The advanced challenge involves the same task, but generalized into a reusable tool, so you want to create a script with parameters for the log path and archive paths. This is one of those advanced challenges that many beginners should be able to do. For giggles, try it on your beginner solution.

To recap, here are the elements of this challenge and solutions, all of which I think are acceptable in a beginner challenge.

  • Find the log files
  • Get only the ones that are at least 90 days old (CreationTime or LastWriteTime)
  • Move them to the same subdirectory in the archive directory

Finding the log files is pretty easy:

Get-ChildItem C:\Application\Log\*.log –Recurse 
Get-ChildItem C:\Application\Log  -Include *.log  –Recurse 
Get-ChildItem C:\Application\Log  -Filter *.log  –Recurse 
Get-ChildItem C:\Application\Log\ *\*.log

Calculating 90 days is only a bit harder:

(Get-Date).AddDays(-90)     #Yes, a negative number!
(Get-Date).Subtract(New-TimeSpan -Days 90)
((Get-Date) - $file.LastWriteTime).Days -gt 90

Because the only really tricky part in this challenge is moving the file and maintaining the directory structure, I'm concentrating on that part.

  • First,  you need to get the current subdirectory and make sure the file goes in that same subdirectory in the new location.
  • Second, if you try to copy or move an item to a directory that doesn't exist, the command fails – and the Force parameter will not build the path for you.

Get-MyVote

Here are the elements that I look for in a solution.

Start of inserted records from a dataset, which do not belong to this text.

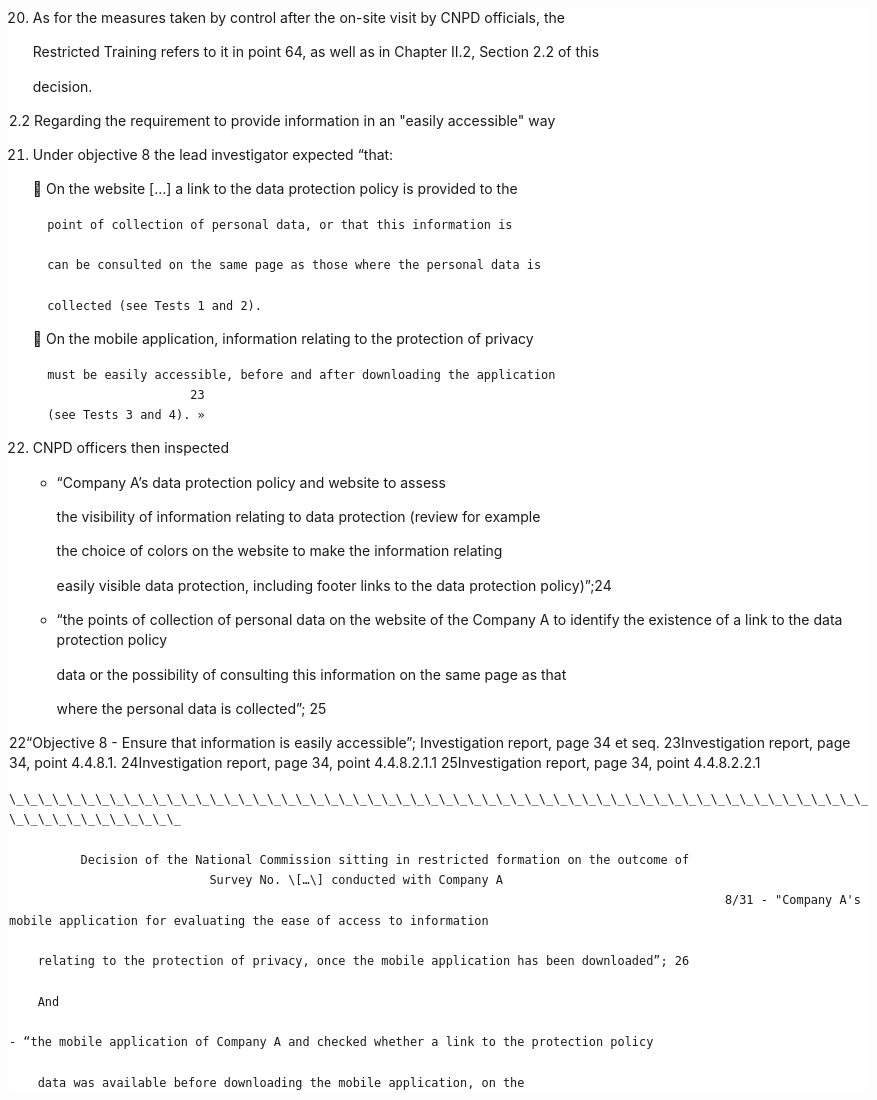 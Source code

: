 20. As for the measures taken by control after the on-site visit by CNPD officials, the

    Restricted Training refers to it in point 64, as well as in Chapter II.2, Section 2.2 of this

    decision.

2.2 Regarding the requirement to provide information in an "easily accessible" way

21. Under objective 8 the lead investigator expected “that:

     On the website \[…\] a link to the data protection policy is provided to the

          point of collection of personal data, or that this information is

          can be consulted on the same page as those where the personal data is

          collected (see Tests 1 and 2).

     On the mobile application, information relating to the protection of privacy

          must be easily accessible, before and after downloading the application
                              23
          (see Tests 3 and 4). »

22. CNPD officers then inspected

    - “Company A’s data protection policy and website to assess

        the visibility of information relating to data protection (review for example

        the choice of colors on the website to make the information relating

        easily visible data protection, including footer links
        to the data protection policy)”;24

    - “the points of collection of personal data on the website of the
        Company A to identify the existence of a link to the data protection policy

        data or the possibility of consulting this information on the same page as that

        where the personal data is collected”; 25

22“Objective 8 - Ensure that information is easily accessible”; Investigation report, page 34 et seq.
23Investigation report, page 34, point 4.4.8.1.
24Investigation report, page 34, point 4.4.8.2.1.1
25Investigation report, page 34, point 4.4.8.2.2.1

    \_\_\_\_\_\_\_\_\_\_\_\_\_\_\_\_\_\_\_\_\_\_\_\_\_\_\_\_\_\_\_\_\_\_\_\_\_\_\_\_\_\_\_\_\_\_\_\_\_\_\_\_\_\_\_\_\_\_\_\_\_\_\_\_\_\_\_\_\_\_\_\_

              Decision of the National Commission sitting in restricted formation on the outcome of
                                Survey No. \[…\] conducted with Company A
                                                                                                        8/31 - "Company A's mobile application for evaluating the ease of access to information

        relating to the protection of privacy, once the mobile application has been downloaded”; 26

        And

    - “the mobile application of Company A and checked whether a link to the protection policy

        data was available before downloading the mobile application, on the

  • Preserve the path:  I look for solutions that preserve or build the new path correctly. This is required by the challenge, but it's also a place for some creativity.
  • Test-Path/New-Item: I look for solutions that test to see if the path exists in the new location (Test-Path) and creates the directories in the path if they don't already exist, typically by using Mkdir (md) or New-Item –Type Directory.
  • New-Item | Out-Null:  When you create a new path, New-Item and Mkdir return a directory object. This can be confusing to users who run your script, so I give extra points for suppressing the output. I typically do this by piping the output to Out-Null. Here's a possible solution, but I'm open to creative variation.
    New-Item -Type Directory -Path C:\Application\Log\$p | Out-Null
  • Help (of course). More below
  • Test. Don't share a solution that you haven't tested. There are many ways to test, but running the solution on datasets with different elements is a great way. I always run my code in the Windows PowerShell ISE debugger before using it or sharing it.

Get-Help

All shared functions and scripts should have help. Help helps the end user and makes the script maintainable. Unless you plan a use a command once and toss it, you need help.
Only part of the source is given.